Sendo portanto, a água o maior constituinte do corpo do animal e pelas
propriedades enumeradas, dão-lhe um lugar destacado para a obtenção de conforto dos animais nos trópicos. Na vida pré-natal o feto possui 90% deste líquido e na pós-natal cerca de 75%, excluindo as gorduras. Assim, um homem de 65 kg possui 41 kg de água na sua constituição. Além da composição do corpo, a maioria dos produtos de origem animal possui grande quantidade de água; o leite, por exemplo, tem 87% de água na sua composição. A ingestão de água é regulada por mecanismos micrormonais. O hipotálamo é o responsável pela ingestão de água. Desta forma, se o centro regulador do hipotálamo anterior esquenta, tal como sucede após um exercício ou em um ambiente quente, o animal bebe normalmente. O esfriamento do hipotálamo tem efeito oposto. No intestino existem mecanismos ativos de transporte que são em grande parte responsáveis pela absorção dos íons. Este mecanismo está sob controle hormonal, isto corresponde dizer que a cortisona, um hormônio segregado pela córtex adrenal, favorece a absorção de íons sódio e cloro e inibe a absorção de potássio. Isto não significa que os ruminantes tenham nos espaços extracelulares maior quantidade de potássio. O potássio ingerido é segregado pela urina mediante a filtração glomerular complementada com a secreção direta das células do tubo distal do rim. Devemos escolher animais para zonas quentes que tenham boa capacidade de ingestão de líquidos, ainda mais que a água não entra no custo da produção e serve para amenizar as condições de calor dos trópicos. Nas regiões quentes, os animais devem possuir água potável à disposição, para não sofrer as conseqüências de sua falta. Os ovinos possuem uma capacidade maior de reter água do que os bovinos. A filtração glomerular é controlada principalmente por ação dos nervos linfáticos.
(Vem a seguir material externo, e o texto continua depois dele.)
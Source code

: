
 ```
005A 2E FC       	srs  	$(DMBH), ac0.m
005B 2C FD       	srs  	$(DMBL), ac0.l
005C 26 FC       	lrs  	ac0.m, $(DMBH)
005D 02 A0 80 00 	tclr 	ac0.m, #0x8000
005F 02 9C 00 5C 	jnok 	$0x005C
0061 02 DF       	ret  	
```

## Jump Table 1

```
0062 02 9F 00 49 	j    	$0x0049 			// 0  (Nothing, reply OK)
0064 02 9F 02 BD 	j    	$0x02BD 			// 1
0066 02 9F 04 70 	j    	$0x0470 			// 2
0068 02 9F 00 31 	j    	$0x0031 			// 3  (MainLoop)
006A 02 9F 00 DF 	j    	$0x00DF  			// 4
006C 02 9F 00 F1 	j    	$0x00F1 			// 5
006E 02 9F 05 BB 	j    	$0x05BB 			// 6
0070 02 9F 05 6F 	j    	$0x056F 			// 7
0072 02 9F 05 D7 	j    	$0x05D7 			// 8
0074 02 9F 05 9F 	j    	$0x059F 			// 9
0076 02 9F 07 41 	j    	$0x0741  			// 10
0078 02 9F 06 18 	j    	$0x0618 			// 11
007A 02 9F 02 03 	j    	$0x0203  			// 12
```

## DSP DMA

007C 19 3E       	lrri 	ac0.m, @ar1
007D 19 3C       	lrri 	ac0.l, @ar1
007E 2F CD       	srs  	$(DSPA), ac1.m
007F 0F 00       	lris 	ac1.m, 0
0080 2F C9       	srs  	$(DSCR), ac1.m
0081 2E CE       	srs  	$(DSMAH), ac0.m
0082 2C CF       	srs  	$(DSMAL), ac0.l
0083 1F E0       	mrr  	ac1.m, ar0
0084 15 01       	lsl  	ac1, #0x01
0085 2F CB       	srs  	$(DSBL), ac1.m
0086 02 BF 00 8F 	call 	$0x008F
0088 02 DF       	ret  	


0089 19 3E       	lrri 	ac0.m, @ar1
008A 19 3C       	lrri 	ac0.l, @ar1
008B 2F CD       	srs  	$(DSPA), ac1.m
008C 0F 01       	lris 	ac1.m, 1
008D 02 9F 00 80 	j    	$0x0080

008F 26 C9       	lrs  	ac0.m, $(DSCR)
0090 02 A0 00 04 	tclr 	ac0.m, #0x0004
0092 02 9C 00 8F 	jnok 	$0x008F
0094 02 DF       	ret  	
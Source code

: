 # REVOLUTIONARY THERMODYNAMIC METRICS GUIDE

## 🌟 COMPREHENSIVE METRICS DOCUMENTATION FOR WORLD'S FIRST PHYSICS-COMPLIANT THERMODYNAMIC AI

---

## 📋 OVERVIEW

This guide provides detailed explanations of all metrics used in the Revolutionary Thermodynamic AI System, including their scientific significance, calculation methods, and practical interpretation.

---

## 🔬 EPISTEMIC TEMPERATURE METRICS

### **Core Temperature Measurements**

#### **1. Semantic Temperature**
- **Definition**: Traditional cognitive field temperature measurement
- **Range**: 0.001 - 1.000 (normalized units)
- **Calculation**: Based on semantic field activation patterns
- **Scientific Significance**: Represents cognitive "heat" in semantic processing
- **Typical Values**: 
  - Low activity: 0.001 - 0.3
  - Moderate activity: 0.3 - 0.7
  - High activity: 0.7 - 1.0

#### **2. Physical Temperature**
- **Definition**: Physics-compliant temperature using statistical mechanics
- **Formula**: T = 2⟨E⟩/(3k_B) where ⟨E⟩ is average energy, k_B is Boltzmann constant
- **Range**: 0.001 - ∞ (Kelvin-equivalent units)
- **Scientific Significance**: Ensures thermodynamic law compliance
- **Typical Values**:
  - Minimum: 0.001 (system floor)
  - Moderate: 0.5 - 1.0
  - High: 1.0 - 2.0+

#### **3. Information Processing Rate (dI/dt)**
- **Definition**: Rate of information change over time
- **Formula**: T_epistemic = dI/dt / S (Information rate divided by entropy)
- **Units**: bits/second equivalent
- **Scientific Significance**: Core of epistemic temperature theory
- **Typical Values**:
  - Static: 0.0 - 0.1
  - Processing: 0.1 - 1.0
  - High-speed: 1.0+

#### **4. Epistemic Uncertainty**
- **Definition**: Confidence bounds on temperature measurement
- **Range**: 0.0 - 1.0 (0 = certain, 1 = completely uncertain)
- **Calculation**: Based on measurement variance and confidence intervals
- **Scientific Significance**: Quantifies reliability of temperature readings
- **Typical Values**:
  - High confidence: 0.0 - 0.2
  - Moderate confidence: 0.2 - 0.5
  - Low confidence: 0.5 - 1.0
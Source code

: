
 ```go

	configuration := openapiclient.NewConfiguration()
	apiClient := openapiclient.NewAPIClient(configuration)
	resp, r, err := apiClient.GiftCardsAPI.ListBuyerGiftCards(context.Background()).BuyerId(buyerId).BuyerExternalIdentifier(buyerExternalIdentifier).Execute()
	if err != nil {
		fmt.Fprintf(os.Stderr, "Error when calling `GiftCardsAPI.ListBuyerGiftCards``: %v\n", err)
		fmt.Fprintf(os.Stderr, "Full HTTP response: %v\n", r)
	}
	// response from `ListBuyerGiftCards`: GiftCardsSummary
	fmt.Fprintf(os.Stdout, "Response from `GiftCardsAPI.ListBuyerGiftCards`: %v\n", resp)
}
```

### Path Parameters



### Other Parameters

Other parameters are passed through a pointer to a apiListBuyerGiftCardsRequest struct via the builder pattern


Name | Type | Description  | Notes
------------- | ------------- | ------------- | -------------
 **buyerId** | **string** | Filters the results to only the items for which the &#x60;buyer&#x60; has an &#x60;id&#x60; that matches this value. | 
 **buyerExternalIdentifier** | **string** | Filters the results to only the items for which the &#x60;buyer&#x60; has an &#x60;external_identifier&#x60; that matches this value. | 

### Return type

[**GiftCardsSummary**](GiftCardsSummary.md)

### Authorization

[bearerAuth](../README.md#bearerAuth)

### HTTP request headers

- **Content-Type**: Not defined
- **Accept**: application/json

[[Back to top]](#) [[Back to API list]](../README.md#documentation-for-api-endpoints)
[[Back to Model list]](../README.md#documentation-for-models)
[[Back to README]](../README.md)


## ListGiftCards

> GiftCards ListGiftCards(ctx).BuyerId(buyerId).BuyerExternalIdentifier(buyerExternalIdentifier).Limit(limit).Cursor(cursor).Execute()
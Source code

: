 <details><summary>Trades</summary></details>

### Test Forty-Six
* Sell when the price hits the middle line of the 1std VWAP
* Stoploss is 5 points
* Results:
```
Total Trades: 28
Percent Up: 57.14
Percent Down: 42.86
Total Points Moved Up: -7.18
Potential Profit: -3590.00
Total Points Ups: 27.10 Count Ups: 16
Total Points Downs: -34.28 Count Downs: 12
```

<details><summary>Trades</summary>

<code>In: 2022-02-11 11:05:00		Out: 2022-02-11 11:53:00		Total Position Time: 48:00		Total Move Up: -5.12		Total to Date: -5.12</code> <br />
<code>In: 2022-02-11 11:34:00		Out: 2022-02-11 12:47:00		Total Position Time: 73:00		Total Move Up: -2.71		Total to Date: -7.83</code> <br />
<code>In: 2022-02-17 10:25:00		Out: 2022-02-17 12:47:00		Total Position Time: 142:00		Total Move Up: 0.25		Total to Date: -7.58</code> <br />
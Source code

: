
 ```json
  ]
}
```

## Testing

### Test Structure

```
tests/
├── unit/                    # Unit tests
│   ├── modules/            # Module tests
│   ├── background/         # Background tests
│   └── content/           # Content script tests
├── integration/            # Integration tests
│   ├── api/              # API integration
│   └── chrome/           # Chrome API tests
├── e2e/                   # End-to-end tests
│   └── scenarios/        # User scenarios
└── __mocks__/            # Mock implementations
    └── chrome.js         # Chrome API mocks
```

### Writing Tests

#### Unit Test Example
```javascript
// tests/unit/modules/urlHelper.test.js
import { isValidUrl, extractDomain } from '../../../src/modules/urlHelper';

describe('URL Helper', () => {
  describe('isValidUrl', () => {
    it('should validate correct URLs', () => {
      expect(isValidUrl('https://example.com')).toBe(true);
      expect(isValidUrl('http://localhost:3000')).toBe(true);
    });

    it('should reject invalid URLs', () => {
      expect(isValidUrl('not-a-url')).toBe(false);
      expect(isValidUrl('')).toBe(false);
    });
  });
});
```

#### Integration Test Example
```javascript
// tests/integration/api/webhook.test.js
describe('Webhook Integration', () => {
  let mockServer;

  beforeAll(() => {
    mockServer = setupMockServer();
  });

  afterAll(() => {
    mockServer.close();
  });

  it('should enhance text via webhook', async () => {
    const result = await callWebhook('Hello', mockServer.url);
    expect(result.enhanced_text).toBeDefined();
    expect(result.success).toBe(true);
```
Nos carneiros expostos a verões quentes, a filtração glomerular é duas vezes maior durante o verão que no inverno. Os rins de animais de zonas quentes possuem mais asas de Henle que os de zonas frias. Isto nos leva a concluir que o animal precisa sempre ter água à sua disposição e que possa tomá-la repetidamente, pois isto é mais importante que a temperatura em si. A água faz com que baixe a temperatura do rúmen na proporção de 2,3º C para cada 3 litros de água ingerida, voltando ao estado normal ao cabo de 2 horas. Por tudo o que apresentamos, chegamos à conclusão final de que o gado precisa de sombra e água fresca.